Pervasive misinformation on issues such as the environment have turned both the horse and hat black, Lehr said. He urged farmers to invest two hours a month talking to non-farmers about agriculture.

“You think people aren’t interested but they are fascinated,” he said. “Don’t let the media do the talking for you.”

Lehr suggested letting consumers know that every day is Earth Day for American farmers, explaining the role fertilizer and crop protection chemicals play in providing an economical, healthful and dependable food supply.

“Organic farming is fine,” Lehr told the FCS Financial customers, “but we need to double our yields not halve them.”

The futurist said a growing middle class around the world is demanding better food and although he acknowledged volatility in a farm commodity prices will always exist, he said he cannot foresee bad times ahead.

“The pie is getting larger and that’s not going to change,” Lehr predicted. “China is not going to eat our lunch — we’re going to be serving them lunch.”

Consultant Bill Conerly provided a global and domestic economic snapshot projecting low to moderate growth in the U.S. economy with a one-in-five risk of recession. The biggest risk of recession, he said, comes from the European economic crisis.

“I’m forecasting they will muddle through but there is a chance for a meltdown that would have very negative consequences. They’re important to us — about $2 trillion in exports,” he said.

If another recession occurs, Conerly said, it will likely center on construction and housing although it would still influence farm financial decisions. The economist said farmers should expect long-term interest rates to rise as the economy slowly improves but he predicts that rates will remain relatively low.

Although optimistic, Conerly urged farmers to do contingency planning for various economic scenarios in order to make more rapid decisions.

“When a crisis comes, the resource in the shortest supply is time,” he said.

Helping farm families plan for the future was the objective of Kevin Spafford, whose company, Legacy by Design, is an agribusiness succession-planning firm.

Noting that 70 percent of U.S. farmland will change hands in the next 20 years, Spafford asserted that farming is an increasingly complex business with high demands and higher risks that requires protection.

“If the farm business is the single greatest asset we have, why aren’t we planning for succession?” he asked.
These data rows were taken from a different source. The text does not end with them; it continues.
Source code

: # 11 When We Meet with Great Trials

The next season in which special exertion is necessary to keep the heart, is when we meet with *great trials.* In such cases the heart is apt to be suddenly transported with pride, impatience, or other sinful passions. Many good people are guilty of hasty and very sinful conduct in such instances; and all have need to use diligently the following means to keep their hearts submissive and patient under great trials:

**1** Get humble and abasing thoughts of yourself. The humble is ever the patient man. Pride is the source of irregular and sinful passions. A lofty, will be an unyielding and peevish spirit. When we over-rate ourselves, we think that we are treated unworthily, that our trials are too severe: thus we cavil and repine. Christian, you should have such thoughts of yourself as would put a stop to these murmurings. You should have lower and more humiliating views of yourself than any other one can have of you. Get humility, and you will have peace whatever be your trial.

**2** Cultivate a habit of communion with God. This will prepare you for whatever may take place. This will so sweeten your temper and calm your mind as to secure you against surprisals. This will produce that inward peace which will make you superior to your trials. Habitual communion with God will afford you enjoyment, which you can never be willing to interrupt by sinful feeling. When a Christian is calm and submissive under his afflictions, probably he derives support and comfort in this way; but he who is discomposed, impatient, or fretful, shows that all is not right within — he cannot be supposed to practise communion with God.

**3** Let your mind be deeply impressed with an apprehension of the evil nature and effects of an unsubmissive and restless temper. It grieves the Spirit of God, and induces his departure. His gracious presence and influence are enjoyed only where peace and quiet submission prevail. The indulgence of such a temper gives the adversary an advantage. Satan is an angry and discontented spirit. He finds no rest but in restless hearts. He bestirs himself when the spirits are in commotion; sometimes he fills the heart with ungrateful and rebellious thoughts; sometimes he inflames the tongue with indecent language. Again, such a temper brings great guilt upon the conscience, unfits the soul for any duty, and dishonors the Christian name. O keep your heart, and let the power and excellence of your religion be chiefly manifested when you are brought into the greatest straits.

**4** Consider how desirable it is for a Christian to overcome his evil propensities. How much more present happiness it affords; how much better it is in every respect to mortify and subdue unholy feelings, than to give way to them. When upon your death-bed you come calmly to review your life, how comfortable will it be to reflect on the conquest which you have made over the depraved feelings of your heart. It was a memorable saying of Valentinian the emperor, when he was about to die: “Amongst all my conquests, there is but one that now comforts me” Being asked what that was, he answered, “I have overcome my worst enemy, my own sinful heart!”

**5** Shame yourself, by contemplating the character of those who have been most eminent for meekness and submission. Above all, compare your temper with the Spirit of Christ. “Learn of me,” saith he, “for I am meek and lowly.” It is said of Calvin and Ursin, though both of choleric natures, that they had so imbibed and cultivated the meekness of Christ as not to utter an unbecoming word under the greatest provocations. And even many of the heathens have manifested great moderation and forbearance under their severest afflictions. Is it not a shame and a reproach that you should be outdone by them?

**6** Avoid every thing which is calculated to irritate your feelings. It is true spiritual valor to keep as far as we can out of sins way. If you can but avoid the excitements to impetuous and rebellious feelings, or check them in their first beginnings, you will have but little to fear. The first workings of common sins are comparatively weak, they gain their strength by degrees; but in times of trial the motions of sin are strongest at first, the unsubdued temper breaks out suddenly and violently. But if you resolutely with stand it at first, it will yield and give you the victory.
Spafford urged farmers and ranchers to initiate a succession planning process that strives to treat heirs fairly rather than equally. Saying that estate taxes are a relatively small part of the challenge —one that can be dealt with by tax professionals — Spafford said the process begins with a family meeting.

Farm families can find fairness and common ground if they are willing to come to the table, communicate openly and remain flexible, he said. Moreover, farm families have resources at their disposal to aid the process.

“You have folks you can rely on to help. Professional resources can help you plan but it all starts with the family,” he concluded.

Board Chairman James Nivens of LaRussell said FCS Financial’s educational efforts always draw a very positive response from participating farmer-members and represent an important part of the lending institution’s commitment to Missouri agriculture.

“It’s part of what we do as a lender to stay relevant,” he said. “Commercial size farms operate on a very high level so we tailor educational programs to fit their needs. It helps keep FCS Financial and our customers on the same page at the same time as well as providing networking opportunities for all of us to learn from each other.”